━━━ Data to process ━━━
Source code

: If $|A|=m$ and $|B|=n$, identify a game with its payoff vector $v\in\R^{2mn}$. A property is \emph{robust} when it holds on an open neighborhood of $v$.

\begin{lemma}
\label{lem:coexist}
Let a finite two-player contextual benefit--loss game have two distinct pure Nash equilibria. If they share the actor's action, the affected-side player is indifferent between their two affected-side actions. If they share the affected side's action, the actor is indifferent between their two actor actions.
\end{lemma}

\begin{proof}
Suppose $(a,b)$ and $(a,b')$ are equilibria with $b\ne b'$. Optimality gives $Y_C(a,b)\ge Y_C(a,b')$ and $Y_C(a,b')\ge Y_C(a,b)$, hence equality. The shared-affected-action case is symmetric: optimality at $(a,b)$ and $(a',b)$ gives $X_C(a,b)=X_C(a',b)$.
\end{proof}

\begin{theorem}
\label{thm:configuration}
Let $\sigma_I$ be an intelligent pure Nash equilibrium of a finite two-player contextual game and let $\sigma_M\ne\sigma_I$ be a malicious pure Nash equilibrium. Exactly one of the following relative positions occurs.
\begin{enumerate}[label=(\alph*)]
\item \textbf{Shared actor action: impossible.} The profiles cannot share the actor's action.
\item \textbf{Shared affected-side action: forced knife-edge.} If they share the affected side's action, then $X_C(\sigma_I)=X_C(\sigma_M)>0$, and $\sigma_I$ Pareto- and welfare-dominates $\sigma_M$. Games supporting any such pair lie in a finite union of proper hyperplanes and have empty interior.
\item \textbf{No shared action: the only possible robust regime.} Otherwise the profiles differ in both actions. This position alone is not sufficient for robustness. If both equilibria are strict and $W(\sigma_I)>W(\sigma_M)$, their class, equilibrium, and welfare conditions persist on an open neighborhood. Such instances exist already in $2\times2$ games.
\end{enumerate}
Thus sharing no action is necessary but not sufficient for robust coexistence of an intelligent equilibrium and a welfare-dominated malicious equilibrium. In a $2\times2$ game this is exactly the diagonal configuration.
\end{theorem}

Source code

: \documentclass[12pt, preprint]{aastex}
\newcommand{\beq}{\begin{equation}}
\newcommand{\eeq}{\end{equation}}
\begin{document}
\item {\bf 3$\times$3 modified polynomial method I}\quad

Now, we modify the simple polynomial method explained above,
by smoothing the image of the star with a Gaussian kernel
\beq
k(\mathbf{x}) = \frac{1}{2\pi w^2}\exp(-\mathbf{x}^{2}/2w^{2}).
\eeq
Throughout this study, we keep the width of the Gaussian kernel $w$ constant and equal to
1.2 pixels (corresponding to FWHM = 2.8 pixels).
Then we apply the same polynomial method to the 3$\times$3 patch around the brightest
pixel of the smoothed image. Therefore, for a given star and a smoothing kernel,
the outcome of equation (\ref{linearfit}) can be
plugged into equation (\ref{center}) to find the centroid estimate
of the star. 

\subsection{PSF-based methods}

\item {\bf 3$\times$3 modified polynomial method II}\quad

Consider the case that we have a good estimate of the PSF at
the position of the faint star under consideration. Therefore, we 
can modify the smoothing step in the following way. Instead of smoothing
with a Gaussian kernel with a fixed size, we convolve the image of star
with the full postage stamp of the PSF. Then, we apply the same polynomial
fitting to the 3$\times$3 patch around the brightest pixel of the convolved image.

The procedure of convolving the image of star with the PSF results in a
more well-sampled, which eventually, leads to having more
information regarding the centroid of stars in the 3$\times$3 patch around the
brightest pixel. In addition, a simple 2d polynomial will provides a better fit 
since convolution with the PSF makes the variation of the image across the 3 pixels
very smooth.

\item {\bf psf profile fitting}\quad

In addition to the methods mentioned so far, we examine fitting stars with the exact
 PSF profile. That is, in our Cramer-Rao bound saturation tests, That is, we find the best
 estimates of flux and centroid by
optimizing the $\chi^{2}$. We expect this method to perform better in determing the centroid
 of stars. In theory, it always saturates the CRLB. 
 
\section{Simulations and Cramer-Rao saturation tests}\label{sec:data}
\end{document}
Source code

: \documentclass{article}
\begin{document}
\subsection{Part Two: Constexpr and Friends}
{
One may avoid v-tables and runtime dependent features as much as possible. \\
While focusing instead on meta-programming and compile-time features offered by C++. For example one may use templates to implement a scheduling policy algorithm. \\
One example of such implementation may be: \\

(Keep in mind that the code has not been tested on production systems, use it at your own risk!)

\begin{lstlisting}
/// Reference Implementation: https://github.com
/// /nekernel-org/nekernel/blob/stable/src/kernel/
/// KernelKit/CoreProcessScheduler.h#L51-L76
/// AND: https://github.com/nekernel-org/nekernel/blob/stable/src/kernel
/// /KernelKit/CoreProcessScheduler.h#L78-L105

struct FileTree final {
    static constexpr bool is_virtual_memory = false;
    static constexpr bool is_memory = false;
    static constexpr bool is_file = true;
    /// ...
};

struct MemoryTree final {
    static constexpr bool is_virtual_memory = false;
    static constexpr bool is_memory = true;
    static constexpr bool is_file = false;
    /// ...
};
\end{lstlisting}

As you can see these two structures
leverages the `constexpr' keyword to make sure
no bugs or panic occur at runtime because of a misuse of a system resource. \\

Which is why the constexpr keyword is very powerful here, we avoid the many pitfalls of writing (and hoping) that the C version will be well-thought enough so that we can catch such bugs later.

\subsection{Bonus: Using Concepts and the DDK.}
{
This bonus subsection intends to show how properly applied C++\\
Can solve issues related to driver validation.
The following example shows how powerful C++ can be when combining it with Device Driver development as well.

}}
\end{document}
━━━
## Activity
Retype the entries above exactly as they appear.

## Task output
Source code

: If $|A|=m$ and $|B|=n$, identify a game with its payoff vector $v\in\R^{2mn}$. A property is \emph{robust} when it holds on an open neighborhood of $v$.

\begin{lemma}
\label{lem:coexist}
Let a finite two-player contextual benefit--loss game have two distinct pure Nash equilibria. If they share the actor's action, the affected-side player is indifferent between their two affected-side actions. If they share the affected side's action, the actor is indifferent between their two actor actions.
\end{lemma}

\begin{proof}
Suppose $(a,b)$ and $(a,b')$ are equilibria with $b\ne b'$. Optimality gives $Y_C(a,b)\ge Y_C(a,b')$ and $Y_C(a,b')\ge Y_C(a,b)$, hence equality. The shared-affected-action case is symmetric: optimality at $(a,b)$ and $(a',b)$ gives $X_C(a,b)=X_C(a',b)$.
\end{proof}

\begin{theorem}
\label{thm:configuration}
Let $\sigma_I$ be an intelligent pure Nash equilibrium of a finite two-player contextual game and let $\sigma_M\ne\sigma_I$ be a malicious pure Nash equilibrium. Exactly one of the following relative positions occurs.
\begin{enumerate}[label=(\alph*)]
\item \textbf{Shared actor action: impossible.} The profiles cannot share the actor's action.
\item \textbf{Shared affected-side action: forced knife-edge.} If they share the affected side's action, then $X_C(\sigma_I)=X_C(\sigma_M)>0$, and $\sigma_I$ Pareto- and welfare-dominates $\sigma_M$. Games supporting any such pair lie in a finite union of proper hyperplanes and have empty interior.
\item \textbf{No shared action: the only possible robust regime.} Otherwise the profiles differ in both actions. This position alone is not sufficient for robustness. If both equilibria are strict and $W(\sigma_I)>W(\sigma_M)$, their class, equilibrium, and welfare conditions persist on an open neighborhood. Such instances exist already in $2\times2$ games.
\end{enumerate}
Thus sharing no action is necessary but not sufficient for robust coexistence of an intelligent equilibrium and a welfare-dominated malicious equilibrium. In a $2\times2$ game this is exactly the diagonal configuration.
\end{theorem}

Source code

: \documentclass[12pt, preprint]{aastex}
\newcommand{\beq}{\begin{equation}}
\newcommand{\eeq}{\end{equation}}
\begin{document}
\item {\bf 3$\times$3 modified polynomial method I}\quad

Now, we modify the simple polynomial method explained above,
by smoothing the image of the star with a Gaussian kernel
\beq
k(\mathbf{x}) = \frac{1}{2\pi w^2}\exp(-\mathbf{x}^{2}/2w^{2}).
\eeq
Throughout this study, we keep the width of the Gaussian kernel $w$ constant and equal to
1.2 pixels (corresponding to FWHM = 2.8 pixels).
Then we apply the same polynomial method to the 3$\times$3 patch around the brightest
pixel of the smoothed image. Therefore, for a given star and a smoothing kernel,
the outcome of equation (\ref{linearfit}) can be
plugged into equation (\ref{center}) to find the centroid estimate
of the star. 

\subsection{PSF-based methods}

\item {\bf 3$\times$3 modified polynomial method II}\quad

Consider the case that we have a good estimate of the PSF at
the position of the faint star under consideration. Therefore, we 
can modify the smoothing step in the following way. Instead of smoothing
with a Gaussian kernel with a fixed size, we convolve the image of star
with the full postage stamp of the PSF. Then, we apply the same polynomial
fitting to the 3$\times$3 patch around the brightest pixel of the convolved image.

The procedure of convolving the image of star with the PSF results in a
more well-sampled, which eventually, leads to having more
information regarding the centroid of stars in the 3$\times$3 patch around the
brightest pixel. In addition, a simple 2d polynomial will provides a better fit 
since convolution with the PSF makes the variation of the image across the 3 pixels
very smooth.

\item {\bf psf profile fitting}\quad

In addition to the methods mentioned so far, we examine fitting stars with the exact
 PSF profile. That is, in our Cramer-Rao bound saturation tests, That is, we find the best
 estimates of flux and centroid by
optimizing the $\chi^{2}$. We expect this method to perform better in determing the centroid
 of stars. In theory, it always saturates the CRLB. 
 
\section{Simulations and Cramer-Rao saturation tests}\label{sec:data}
\end{document}
Source code

: \documentclass{article}
\begin{document}
\subsection{Part Two: Constexpr and Friends}
{
One may avoid v-tables and runtime dependent features as much as possible. \\
While focusing instead on meta-programming and compile-time features offered by C++. For example one may use templates to implement a scheduling policy algorithm. \\
One example of such implementation may be: \\

(Keep in mind that the code has not been tested on production systems, use it at your own risk!)

\begin{lstlisting}
/// Reference Implementation: https://github.com
/// /nekernel-org/nekernel/blob/stable/src/kernel/
/// KernelKit/CoreProcessScheduler.h#L51-L76
/// AND: https://github.com/nekernel-org/nekernel/blob/stable/src/kernel
/// /KernelKit/CoreProcessScheduler.h#L78-L105

struct FileTree final {
    static constexpr bool is_virtual_memory = false;
    static constexpr bool is_memory = false;
    static constexpr bool is_file = true;
    /// ...
};

struct MemoryTree final {
    static constexpr bool is_virtual_memory = false;
    static constexpr bool is_memory = true;
    static constexpr bool is_file = false;
    /// ...
};
\end{lstlisting}

As you can see these two structures
leverages the `constexpr' keyword to make sure
no bugs or panic occur at runtime because of a misuse of a system resource. \\

Which is why the constexpr keyword is very powerful here, we avoid the many pitfalls of writing (and hoping) that the C version will be well-thought enough so that we can catch such bugs later.

\subsection{Bonus: Using Concepts and the DDK.}
{
This bonus subsection intends to show how properly applied C++\\
Can solve issues related to driver validation.
The following example shows how powerful C++ can be when combining it with Device Driver development as well.

}}
\end{document}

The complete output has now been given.